What is usually the preferable method to do this? As in, how much 'validation' do you want to do in your grammar and how much in the listeners where the actual programming would be done? Additionally, are there any performance differences between doing (small) validations 'within the grammar' vs doing it in listeners/followers?
CodePudding user response:
These are actually two slightly different syntaxes (the second does not specify that the date should be surrounded by '
s)
Based on your example, that may be an oversight, so I'll assume you mean both to require the '
s, and that your STRING
s are '
delimited.
It's a design choice, but a couple of factors to consider.

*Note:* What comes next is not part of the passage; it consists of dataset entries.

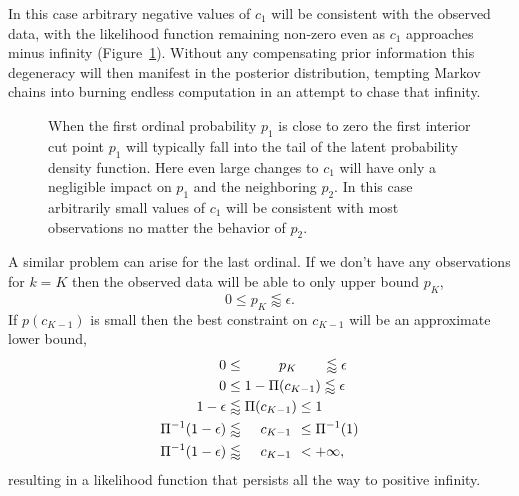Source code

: \documentclass[
  letterpaper,
  DIV=11,
  numbers=noendperiod]{scrartcl}
\begin{document}
In this case arbitrary negative values of \(c_{1}\) will be consistent
with the observed data, with the likelihood function remaining non-zero
even as \(c_{1}\) approaches minus infinity
(Figure~\ref{fig-tail-degen}). Without any compensating prior
information this degeneracy will then manifest in the posterior
distribution, tempting Markov chains into burning endless computation in
an attempt to chase that infinity.

\begin{figure}


\caption{\label{fig-tail-degen}When the first ordinal probability
\(p_{1}\) is close to zero the first interior cut point \(p_{1}\) will
typically fall into the tail of the latent probability density function.
Here even large changes to \(c_{1}\) will have only a negligible impact
on \(p_{1}\) and the neighboring \(p_{2}\). In this case arbitrarily
small values of \(c_{1}\) will be consistent with most observations no
matter the behavior of \(p_{2}\).}

\end{figure}%

A similar problem can arise for the last ordinal. If we don't have any
observations for \(k = K\) then the observed data will be able to only
upper bound \(p_{K}\), \[
0 \le p_{K} \lessapprox \epsilon.
\] If \(p(c_{K - 1})\) is small then the best constraint on
\(c_{K - 1}\) will be an approximate lower bound, \begin{align*}
0 &\le \hphantom{1 - \Pi} p_{K} \hphantom{(_{-1})} \lessapprox \epsilon
\\
0 &\le 1 - \Pi(c_{K - 1}) \lessapprox \epsilon
\\
1 - \epsilon &\lessapprox \Pi(c_{K - 1}) \le 1
\\
\Pi^{-1}(1 - \epsilon) &\lessapprox
\hphantom{\Pi(} c_{K - 1} \hphantom{)} \le
\Pi^{-1}(1)
\\
\Pi^{-1}(1 - \epsilon) &\lessapprox
\hphantom{\Pi(} c_{K - 1} \hphantom{)} <
+\infty,
\end{align*} resulting in a likelihood function that persists all the
way to positive infinity.
\end{document}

- If you use the more specific grammar, then, if the user input doesn't match, you'll get the default ANTLR error message (which will be "pretty good for a generated tool", but probably a bit obtuse to your user).
- As you say, you'll still have to perform further edits.
I lean toward keeping the grammar as simple as possible and doing more validation in a listener (maybe a visitor). This allows you to be as clear with your error messages as possible.
The only reason I see to not use the 'DATE' STRING
rule would be if there is some other string content that would NOT be a date_literal
, but would be some other, valid syntax in your language. It might be an invalid date literal, in which case, I'd use your simple rules and do the edit.